I tilt my chin toward him, “No.”

He flicks his gold eyes to me, so much understanding there even though I haven’t said a single other word.

“Let me help.” He rasps.

“You don’t know me,” I swallow, looking away and to his fingers circled around my wrist. It’s soft and yet firm enough to keep me from moving, the calluses scratching on my skin.

“I don’t need to know you, Juni,” his voice is low.

“Why?”

“I’ve known men like Cal before; I know what they’re capable of. No one should be subjected to that type of person.”

“Then why are you still here?” I ask, “You can leave any time you want.”

“Not sure I could even if I wanted to,” he sighs. “How does that feel?”

The burn is still stinging, my entire hand throbbing with it, but I lie and say, “It’s fine now. I have some burn cream.”

Neither of us moves though, his proximity leaving my body flushed and my heart racing. He smells like leather and citrus, intoxicating enough that I want to bury my face into his neck and inhale, which is absolutely insane.

“What is going on here!?” Cal’s voice breaks us apart, and my wide eyes snap to him standing in the doorway, his face a mask of fury, his body practically vibrating.

“I—I,” I stammer, guilt and fear and anxiety pushing a lump into my throat.

“She spilled some hot water on her hand,” Silas says cooly, taking my hand like my husband isn’t still standing there. “Burned herself pretty badly. You should go grab the first-aid kit.”

His cold eyes narrow and a muscle twitches in his jaw, “Come here, Juni.”

Silas releases me when I pull my hand from his and cross the room to Cal, steps weighed down with lead. He’s far less gentle when he snatches up my wrist and takes a look at the blisters on my hand, the skin red raw and swelling.

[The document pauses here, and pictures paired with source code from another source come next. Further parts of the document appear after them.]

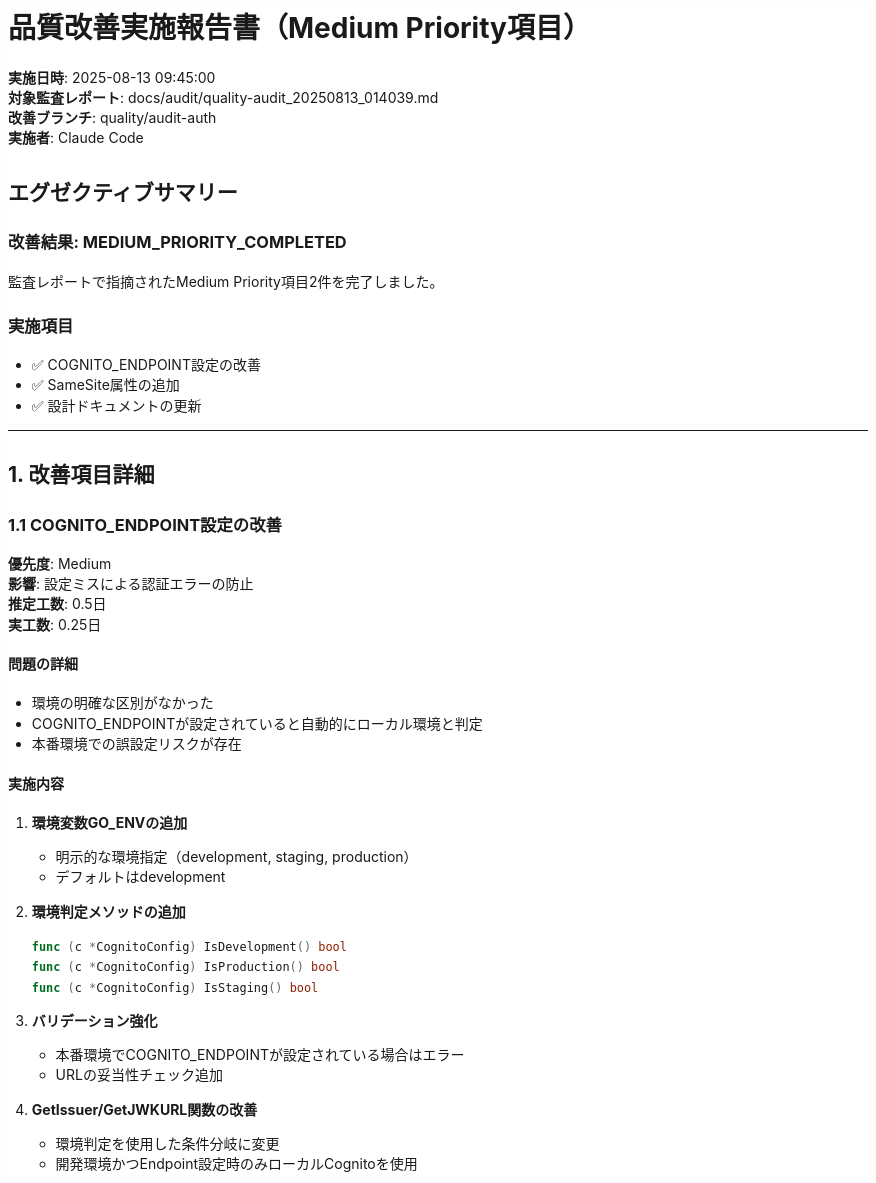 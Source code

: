 # 品質改善実施報告書（Medium Priority項目）

**実施日時**: 2025-08-13 09:45:00  
**対象監査レポート**: docs/audit/quality-audit_20250813_014039.md  
**改善ブランチ**: quality/audit-auth  
**実施者**: Claude Code  

## エグゼクティブサマリー

### 改善結果: **MEDIUM_PRIORITY_COMPLETED**
監査レポートで指摘されたMedium Priority項目2件を完了しました。

### 実施項目
- ✅ COGNITO_ENDPOINT設定の改善
- ✅ SameSite属性の追加
- ✅ 設計ドキュメントの更新

---

## 1. 改善項目詳細

### 1.1 COGNITO_ENDPOINT設定の改善
**優先度**: Medium  
**影響**: 設定ミスによる認証エラーの防止  
**推定工数**: 0.5日  
**実工数**: 0.25日  

#### 問題の詳細
- 環境の明確な区別がなかった
- COGNITO_ENDPOINTが設定されていると自動的にローカル環境と判定
- 本番環境での誤設定リスクが存在

#### 実施内容
1. **環境変数GO_ENVの追加**
   - 明示的な環境指定（development, staging, production）
   - デフォルトはdevelopment

2. **環境判定メソッドの追加**
   ```go
   func (c *CognitoConfig) IsDevelopment() bool
   func (c *CognitoConfig) IsProduction() bool
   func (c *CognitoConfig) IsStaging() bool
   ```

3. **バリデーション強化**
   - 本番環境でCOGNITO_ENDPOINTが設定されている場合はエラー
   - URLの妥当性チェック追加

4. **GetIssuer/GetJWKURL関数の改善**
   - 環境判定を使用した条件分岐に変更
   - 開発環境かつEndpoint設定時のみローカルCognitoを使用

He tuts impatiently, “This will leave a scar.”

Imperfection. Flaw.

“Go sort that,” he orders.

“Yes, Cal.”

The air in the kitchen switches; I feel it in my very bones.

Down deep a stirring is starting. I move by Cal toward the bathroom on this floor where I keep my first-aid kit, but before I round the corner, I look back at Silas.

His eyes are burning, the gold there swirling and darkening.

He isn’t looking at me though; he’s looking at Cal and he looks like he wants to kill him.

My gut twists.

I don’t deserve that kind of response from him.

Rushing to the bathroom, I shut and lock the door before I sink to the floor and cry.